RECORDS PROVIDED Block Start

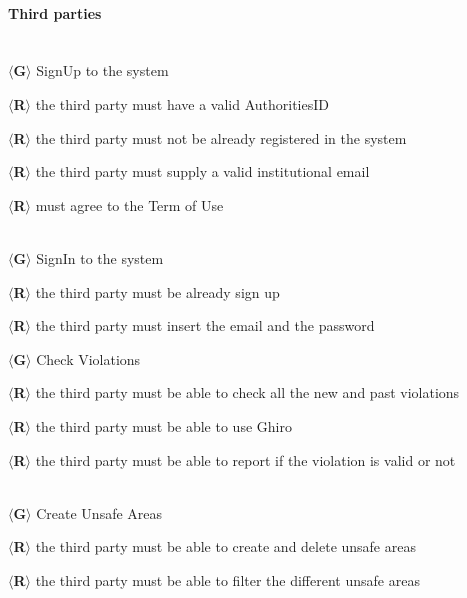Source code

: \documentclass{article}
\begin{document}
\paragraph{Third parties}\mbox{}\\
$\langle$\textbf{G}$\rangle$ SignUp to the system
\begin{description}
    \item $\langle$\textbf{R}$\rangle$ the third party must have a valid
    AuthoritiesID
    \item $\langle$\textbf{R}$\rangle$ the third party must not be already
    registered  in the system
    \item $\langle$\textbf{R}$\rangle$ the third party must supply a valid
    institutional email
    \item $\langle$\textbf{R}$\rangle$ must agree to the Term of Use
\end{description}\mbox{}\\
$\langle$\textbf{G}$\rangle$ SignIn to the system
\begin{description}
    \item $\langle$\textbf{R}$\rangle$ the third party must be already sign up
    \item $\langle$\textbf{R}$\rangle$ the third party must insert the email and
    the password\\
\end{description}
$\langle$\textbf{G}$\rangle$ Check Violations
\begin{description}
    \item $\langle$\textbf{R}$\rangle$ the third party must be able to check all
    the new and past violations
    \item $\langle$\textbf{R}$\rangle$ the third party must be able to use Ghiro
    \item $\langle$\textbf{R}$\rangle$ the third party must be able to report if
the violation is valid or not \end{description}\mbox{}\\
$\langle$\textbf{G}$\rangle$ Create Unsafe Areas
\begin{description}
    \item $\langle$\textbf{R}$\rangle$ the third party must be able to create
    and delete unsafe areas
    \item $\langle$\textbf{R}$\rangle$ the third party must be able to filter
    the different unsafe areas
\end{description}    
\end{document}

RECORDS PROVIDED Block End

Please filter the entries above down to the lines holding "already" and copy them.

#### OUTPUT:
    \item $\langle$\textbf{R}$\rangle$ the third party must not be already
    \item $\langle$\textbf{R}$\rangle$ the third party must be already sign up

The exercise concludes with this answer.